▶ What to do
Give every entry again, unchanged, and leave its images out.

▶ Input
-------

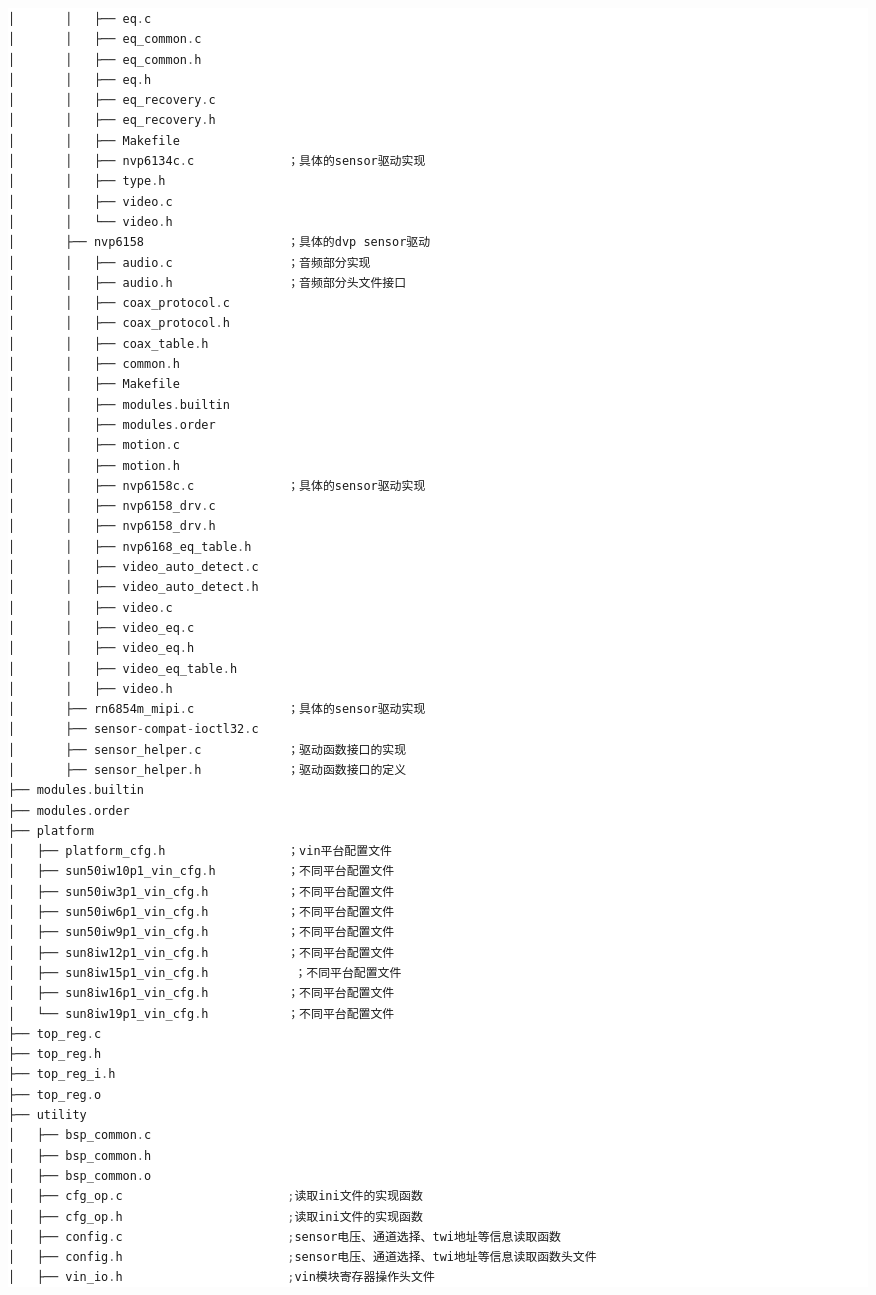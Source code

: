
 ```c
│       │   ├── eq.c
│       │   ├── eq_common.c
│       │   ├── eq_common.h
│       │   ├── eq.h
│       │   ├── eq_recovery.c
│       │   ├── eq_recovery.h
│       │   ├── Makefile
│       │   ├── nvp6134c.c             ；具体的sensor驱动实现
│       │   ├── type.h
│       │   ├── video.c
│       │   └── video.h
│       ├── nvp6158                    ；具体的dvp sensor驱动
│       │   ├── audio.c                ；音频部分实现
│       │   ├── audio.h                ；音频部分头文件接口
│       │   ├── coax_protocol.c
│       │   ├── coax_protocol.h
│       │   ├── coax_table.h
│       │   ├── common.h
│       │   ├── Makefile
│       │   ├── modules.builtin
│       │   ├── modules.order
│       │   ├── motion.c
│       │   ├── motion.h
│       │   ├── nvp6158c.c             ；具体的sensor驱动实现
│       │   ├── nvp6158_drv.c
│       │   ├── nvp6158_drv.h
│       │   ├── nvp6168_eq_table.h
│       │   ├── video_auto_detect.c
│       │   ├── video_auto_detect.h
│       │   ├── video.c
│       │   ├── video_eq.c
│       │   ├── video_eq.h
│       │   ├── video_eq_table.h
│       │   ├── video.h
│       ├── rn6854m_mipi.c             ；具体的sensor驱动实现
│       ├── sensor-compat-ioctl32.c
│       ├── sensor_helper.c            ；驱动函数接口的实现
│       ├── sensor_helper.h            ；驱动函数接口的定义
├── modules.builtin
├── modules.order
├── platform
│   ├── platform_cfg.h                 ；vin平台配置文件
│   ├── sun50iw10p1_vin_cfg.h          ；不同平台配置文件
│   ├── sun50iw3p1_vin_cfg.h           ；不同平台配置文件
│   ├── sun50iw6p1_vin_cfg.h           ；不同平台配置文件
│   ├── sun50iw9p1_vin_cfg.h           ；不同平台配置文件
│   ├── sun8iw12p1_vin_cfg.h           ；不同平台配置文件
│   ├── sun8iw15p1_vin_cfg.h            ；不同平台配置文件
│   ├── sun8iw16p1_vin_cfg.h           ；不同平台配置文件
│   └── sun8iw19p1_vin_cfg.h           ；不同平台配置文件
├── top_reg.c
├── top_reg.h
├── top_reg_i.h
├── top_reg.o
├── utility
│   ├── bsp_common.c
│   ├── bsp_common.h
│   ├── bsp_common.o
│   ├── cfg_op.c                       ;读取ini文件的实现函数
│   ├── cfg_op.h                       ;读取ini文件的实现函数
│   ├── config.c                       ;sensor电压、通道选择、twi地址等信息读取函数
│   ├── config.h                       ;sensor电压、通道选择、twi地址等信息读取函数头文件
│   ├── vin_io.h                       ;vin模块寄存器操作头文件
```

-------

▶ Exercise answer
Source code

:
 ```c
│       │   ├── eq.c
│       │   ├── eq_common.c
│       │   ├── eq_common.h
│       │   ├── eq.h
│       │   ├── eq_recovery.c
│       │   ├── eq_recovery.h
│       │   ├── Makefile
│       │   ├── nvp6134c.c             ；具体的sensor驱动实现
│       │   ├── type.h
│       │   ├── video.c
│       │   └── video.h
│       ├── nvp6158                    ；具体的dvp sensor驱动
│       │   ├── audio.c                ；音频部分实现
│       │   ├── audio.h                ；音频部分头文件接口
│       │   ├── coax_protocol.c
│       │   ├── coax_protocol.h
│       │   ├── coax_table.h
│       │   ├── common.h
│       │   ├── Makefile
│       │   ├── modules.builtin
│       │   ├── modules.order
│       │   ├── motion.c
│       │   ├── motion.h
│       │   ├── nvp6158c.c             ；具体的sensor驱动实现
│       │   ├── nvp6158_drv.c
│       │   ├── nvp6158_drv.h
│       │   ├── nvp6168_eq_table.h
│       │   ├── video_auto_detect.c
│       │   ├── video_auto_detect.h
│       │   ├── video.c
│       │   ├── video_eq.c
│       │   ├── video_eq.h
│       │   ├── video_eq_table.h
│       │   ├── video.h
│       ├── rn6854m_mipi.c             ；具体的sensor驱动实现
│       ├── sensor-compat-ioctl32.c
│       ├── sensor_helper.c            ；驱动函数接口的实现
│       ├── sensor_helper.h            ；驱动函数接口的定义
├── modules.builtin
├── modules.order
├── platform
│   ├── platform_cfg.h                 ；vin平台配置文件
│   ├── sun50iw10p1_vin_cfg.h          ；不同平台配置文件
│   ├── sun50iw3p1_vin_cfg.h           ；不同平台配置文件
│   ├── sun50iw6p1_vin_cfg.h           ；不同平台配置文件
│   ├── sun50iw9p1_vin_cfg.h           ；不同平台配置文件
│   ├── sun8iw12p1_vin_cfg.h           ；不同平台配置文件
│   ├── sun8iw15p1_vin_cfg.h            ；不同平台配置文件
│   ├── sun8iw16p1_vin_cfg.h           ；不同平台配置文件
│   └── sun8iw19p1_vin_cfg.h           ；不同平台配置文件
├── top_reg.c
├── top_reg.h
├── top_reg_i.h
├── top_reg.o
├── utility
│   ├── bsp_common.c
│   ├── bsp_common.h
│   ├── bsp_common.o
│   ├── cfg_op.c                       ;读取ini文件的实现函数
│   ├── cfg_op.h                       ;读取ini文件的实现函数
│   ├── config.c                       ;sensor电压、通道选择、twi地址等信息读取函数
│   ├── config.h                       ;sensor电压、通道选择、twi地址等信息读取函数头文件
│   ├── vin_io.h                       ;vin模块寄存器操作头文件
```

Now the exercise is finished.